I'd like to share my nomination letter here (shortened and simplified for the blog), As a thank-you to Darcie for what she did for Alex, and as a reminder for all those amazing teachers out there that what they do matters.
Every morning my 13 year old son Alex drags himself out of bed, not feeling excited about school or about learning. He grumbles his way through morning breakfast conversations and sighs as he packs his bag.
It’s a big change from his early elementary years where he loved going to school, seeing his friends, learning from his teachers. He’s the kind of child who has always excelled in school, coming out ahead particularly in maths and sciences.
As the years have gone on, he is more often finding himself bored, feeling unchallenged and unmotivated. These days blend one into another, and most end with a curt “Fine” response to my “How was your day?” Except on days when he gets to have some time with Madame Darcie Zibin.
Last fall she bought a 3D printer for the school’s new and growing maker space. A space spearheaded by Darcie, and much loved and appreciated by all 450 of our students (and their teachers!)
Alex was first in line when the printer arrived and that day marks a huge turning point in his technology interest. He helped assemble it, he helped learn the coding to make it work, he gave up his recess and after school time to sit with the adult tech helper to do trouble shooting, and only a few weeks later bought his very own 3D printer for at home.

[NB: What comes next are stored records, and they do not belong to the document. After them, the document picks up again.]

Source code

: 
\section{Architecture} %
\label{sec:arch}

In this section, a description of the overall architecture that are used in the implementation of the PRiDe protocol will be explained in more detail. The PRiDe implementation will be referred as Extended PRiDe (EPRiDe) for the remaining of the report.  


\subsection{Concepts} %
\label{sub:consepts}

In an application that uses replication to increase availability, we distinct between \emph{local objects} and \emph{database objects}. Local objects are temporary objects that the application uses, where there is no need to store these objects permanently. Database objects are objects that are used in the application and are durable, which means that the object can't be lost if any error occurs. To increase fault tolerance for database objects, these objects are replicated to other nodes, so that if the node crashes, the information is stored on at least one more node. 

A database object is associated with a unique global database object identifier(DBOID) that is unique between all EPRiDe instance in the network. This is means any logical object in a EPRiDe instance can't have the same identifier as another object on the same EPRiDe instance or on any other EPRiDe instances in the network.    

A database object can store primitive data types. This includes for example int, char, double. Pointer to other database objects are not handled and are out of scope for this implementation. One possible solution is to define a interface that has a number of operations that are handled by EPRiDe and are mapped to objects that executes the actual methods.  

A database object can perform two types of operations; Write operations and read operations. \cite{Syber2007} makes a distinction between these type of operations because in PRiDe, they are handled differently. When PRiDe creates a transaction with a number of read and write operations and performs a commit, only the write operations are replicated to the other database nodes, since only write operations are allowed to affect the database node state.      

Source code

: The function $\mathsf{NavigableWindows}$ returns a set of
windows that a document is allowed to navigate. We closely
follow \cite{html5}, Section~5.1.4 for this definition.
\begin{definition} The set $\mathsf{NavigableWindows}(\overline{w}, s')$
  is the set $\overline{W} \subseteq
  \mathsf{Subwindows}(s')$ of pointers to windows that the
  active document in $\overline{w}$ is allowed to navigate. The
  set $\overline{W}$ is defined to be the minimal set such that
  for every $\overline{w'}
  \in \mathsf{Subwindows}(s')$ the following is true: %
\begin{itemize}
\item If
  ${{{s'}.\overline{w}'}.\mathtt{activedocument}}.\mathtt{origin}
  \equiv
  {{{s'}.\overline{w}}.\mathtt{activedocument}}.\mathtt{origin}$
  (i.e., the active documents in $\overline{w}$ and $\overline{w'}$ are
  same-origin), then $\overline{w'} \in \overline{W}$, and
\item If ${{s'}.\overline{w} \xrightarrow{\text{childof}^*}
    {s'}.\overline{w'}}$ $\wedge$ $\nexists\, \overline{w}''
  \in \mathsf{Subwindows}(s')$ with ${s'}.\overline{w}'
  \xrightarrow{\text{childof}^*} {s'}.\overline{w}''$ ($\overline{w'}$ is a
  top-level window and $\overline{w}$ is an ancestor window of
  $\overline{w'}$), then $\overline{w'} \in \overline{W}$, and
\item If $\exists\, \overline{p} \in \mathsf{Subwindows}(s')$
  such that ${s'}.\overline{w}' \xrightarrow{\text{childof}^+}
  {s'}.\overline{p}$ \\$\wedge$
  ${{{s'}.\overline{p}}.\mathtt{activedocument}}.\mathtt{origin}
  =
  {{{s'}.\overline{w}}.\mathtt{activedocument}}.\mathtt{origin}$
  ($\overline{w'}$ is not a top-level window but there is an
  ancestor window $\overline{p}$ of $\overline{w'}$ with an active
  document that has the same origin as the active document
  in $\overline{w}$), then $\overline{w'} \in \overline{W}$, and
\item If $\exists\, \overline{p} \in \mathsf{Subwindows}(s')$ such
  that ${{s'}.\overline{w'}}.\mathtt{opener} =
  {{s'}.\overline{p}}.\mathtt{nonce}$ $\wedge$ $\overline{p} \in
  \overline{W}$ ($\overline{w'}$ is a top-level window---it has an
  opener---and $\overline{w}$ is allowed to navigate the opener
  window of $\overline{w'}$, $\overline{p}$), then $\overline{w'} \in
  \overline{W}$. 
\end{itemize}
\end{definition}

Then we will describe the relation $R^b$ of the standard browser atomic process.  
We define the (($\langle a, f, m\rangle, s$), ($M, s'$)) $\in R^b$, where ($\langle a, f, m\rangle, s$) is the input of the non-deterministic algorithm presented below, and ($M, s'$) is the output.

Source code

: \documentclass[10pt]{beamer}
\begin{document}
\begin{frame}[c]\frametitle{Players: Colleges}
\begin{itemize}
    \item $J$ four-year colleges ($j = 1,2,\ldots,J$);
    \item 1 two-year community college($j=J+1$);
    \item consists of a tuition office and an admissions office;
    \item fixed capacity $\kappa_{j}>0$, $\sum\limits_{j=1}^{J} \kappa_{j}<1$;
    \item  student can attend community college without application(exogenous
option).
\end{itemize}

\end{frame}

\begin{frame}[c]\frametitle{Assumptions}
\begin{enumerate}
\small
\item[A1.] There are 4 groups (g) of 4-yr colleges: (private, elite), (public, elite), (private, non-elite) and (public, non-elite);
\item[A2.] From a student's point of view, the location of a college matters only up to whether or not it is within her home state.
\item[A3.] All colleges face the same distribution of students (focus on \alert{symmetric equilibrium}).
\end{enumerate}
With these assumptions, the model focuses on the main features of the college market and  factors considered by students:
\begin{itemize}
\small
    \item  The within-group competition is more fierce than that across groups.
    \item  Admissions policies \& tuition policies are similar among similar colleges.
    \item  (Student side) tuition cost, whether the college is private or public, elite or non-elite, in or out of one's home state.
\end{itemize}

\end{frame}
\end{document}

He then focussed attention to his personal 3D printer and began his own entrepreneurial enterprise of collaborating with the design team at the company I work for and printed some promotional items for a Sales Trip.
He learned to keep track of his materials and his time, then generated an invoice where he was ultimately paid for the work he did. He also designed in Sketchup some tools for his dad’s colleagues, earning him more income. The pieces he has printed, designed, and charged for, have since paid for that first 3D printer purchase.
My son aside, Darcie also hosts self directed project time during some recesses and lunches, where kids explore projects of interest to them, which includes things like sewing and crafting, but also has grown to encompass robot building, 3D modelling, and other tech options.
Her twitter account highlights some of the journeys she is taking as a #lifelonglearner. She admits her fear of all she doesn’t know but drives herself forward to meet it head on and tackle the problems, and ultimately solve them. A book lover at heart, she has grown to appreciate, embrace, and challenge herself to include tech in her school days and so is an inspiration to the kids about how they will never stop learning, even as adults.
There are many teachers in our province I’m sure who use tech and innovation in their schools, but I’m confident Darcie pushes herself harder and with more commitment to learning than others. While I am thrilled my son is growing up and moving onto high school next year, I am disappointed he will no longer have her presence in his daily school life.
Even so, I know she will follow his journey with his 3D printers (yes, he now has two) and cheer him on, because she is the kind of teacher who doesn’t stop caring when the child leaves her room. She is truly incredible and deserves this nomination, this award, and so much more.